- **About this exercise**: Reproduce the data that follows character for character, but omit its pictures.

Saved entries
═══
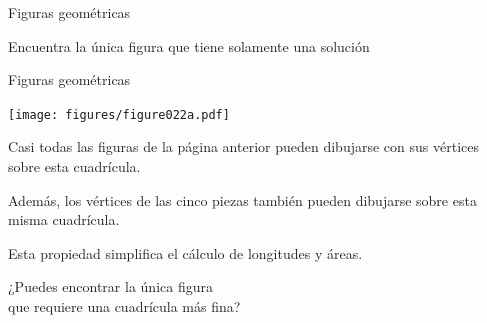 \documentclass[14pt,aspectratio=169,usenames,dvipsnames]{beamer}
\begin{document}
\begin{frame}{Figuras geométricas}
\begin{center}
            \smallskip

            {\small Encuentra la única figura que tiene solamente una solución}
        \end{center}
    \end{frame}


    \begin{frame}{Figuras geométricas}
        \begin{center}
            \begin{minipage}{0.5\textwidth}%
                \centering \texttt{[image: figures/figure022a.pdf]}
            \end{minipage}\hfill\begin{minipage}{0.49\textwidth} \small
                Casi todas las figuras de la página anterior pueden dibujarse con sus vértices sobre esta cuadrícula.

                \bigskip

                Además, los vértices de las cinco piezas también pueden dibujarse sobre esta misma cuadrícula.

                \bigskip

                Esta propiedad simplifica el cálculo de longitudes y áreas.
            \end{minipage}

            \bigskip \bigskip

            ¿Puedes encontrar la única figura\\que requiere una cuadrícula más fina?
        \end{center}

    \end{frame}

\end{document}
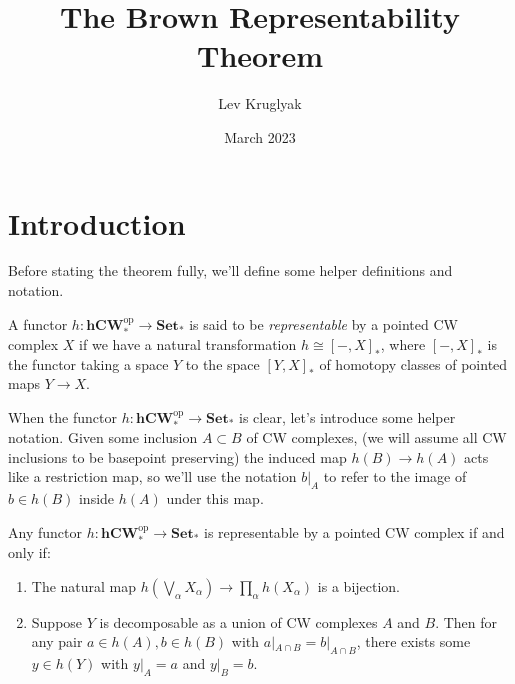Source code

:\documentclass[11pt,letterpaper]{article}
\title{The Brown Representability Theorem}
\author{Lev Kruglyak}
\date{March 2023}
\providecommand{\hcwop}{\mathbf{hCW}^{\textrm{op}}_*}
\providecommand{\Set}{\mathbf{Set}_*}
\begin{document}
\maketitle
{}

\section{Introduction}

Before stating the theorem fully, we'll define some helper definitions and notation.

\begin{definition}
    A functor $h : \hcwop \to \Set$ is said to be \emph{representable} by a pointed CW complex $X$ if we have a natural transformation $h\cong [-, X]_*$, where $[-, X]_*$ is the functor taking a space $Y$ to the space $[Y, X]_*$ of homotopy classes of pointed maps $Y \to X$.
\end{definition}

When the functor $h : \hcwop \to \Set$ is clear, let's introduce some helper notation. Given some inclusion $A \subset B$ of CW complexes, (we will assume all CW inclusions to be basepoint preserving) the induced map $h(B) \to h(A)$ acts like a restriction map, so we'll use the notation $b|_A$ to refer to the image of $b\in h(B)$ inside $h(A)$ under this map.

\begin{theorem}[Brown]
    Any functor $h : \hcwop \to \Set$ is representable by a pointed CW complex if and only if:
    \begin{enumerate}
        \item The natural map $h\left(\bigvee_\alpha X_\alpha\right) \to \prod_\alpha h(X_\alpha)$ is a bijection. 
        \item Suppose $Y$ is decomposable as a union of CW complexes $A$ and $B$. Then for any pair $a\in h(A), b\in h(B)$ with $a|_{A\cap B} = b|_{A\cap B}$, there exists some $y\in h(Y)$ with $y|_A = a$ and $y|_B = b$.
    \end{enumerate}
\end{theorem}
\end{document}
═══
- **Task output**:
 \documentclass[14pt,aspectratio=169,usenames,dvipsnames]{beamer}
\begin{document}
\begin{frame}{Figuras geométricas}
\begin{center}
            \smallskip

            {\small Encuentra la única figura que tiene solamente una solución}
        \end{center}
    \end{frame}


    \begin{frame}{Figuras geométricas}
        \begin{center}
            \begin{minipage}{0.5\textwidth}%
                \centering \texttt{[image: figures/figure022a.pdf]}
            \end{minipage}\hfill\begin{minipage}{0.49\textwidth} \small
                Casi todas las figuras de la página anterior pueden dibujarse con sus vértices sobre esta cuadrícula.

                \bigskip

                Además, los vértices de las cinco piezas también pueden dibujarse sobre esta misma cuadrícula.

                \bigskip

                Esta propiedad simplifica el cálculo de longitudes y áreas.
            \end{minipage}

            \bigskip \bigskip

            ¿Puedes encontrar la única figura\\que requiere una cuadrícula más fina?
        \end{center}

    \end{frame}

\end{document}
Source code

:\documentclass[11pt,letterpaper]{article}
\title{The Brown Representability Theorem}
\author{Lev Kruglyak}
\date{March 2023}
\providecommand{\hcwop}{\mathbf{hCW}^{\textrm{op}}_*}
\providecommand{\Set}{\mathbf{Set}_*}
\begin{document}
\maketitle
{}

\section{Introduction}

Before stating the theorem fully, we'll define some helper definitions and notation.

\begin{definition}
    A functor $h : \hcwop \to \Set$ is said to be \emph{representable} by a pointed CW complex $X$ if we have a natural transformation $h\cong [-, X]_*$, where $[-, X]_*$ is the functor taking a space $Y$ to the space $[Y, X]_*$ of homotopy classes of pointed maps $Y \to X$.
\end{definition}

When the functor $h : \hcwop \to \Set$ is clear, let's introduce some helper notation. Given some inclusion $A \subset B$ of CW complexes, (we will assume all CW inclusions to be basepoint preserving) the induced map $h(B) \to h(A)$ acts like a restriction map, so we'll use the notation $b|_A$ to refer to the image of $b\in h(B)$ inside $h(A)$ under this map.

\begin{theorem}[Brown]
    Any functor $h : \hcwop \to \Set$ is representable by a pointed CW complex if and only if:
    \begin{enumerate}
        \item The natural map $h\left(\bigvee_\alpha X_\alpha\right) \to \prod_\alpha h(X_\alpha)$ is a bijection. 
        \item Suppose $Y$ is decomposable as a union of CW complexes $A$ and $B$. Then for any pair $a\in h(A), b\in h(B)$ with $a|_{A\cap B} = b|_{A\cap B}$, there exists some $y\in h(Y)$ with $y|_A = a$ and $y|_B = b$.
    \end{enumerate}
\end{theorem}
\end{document}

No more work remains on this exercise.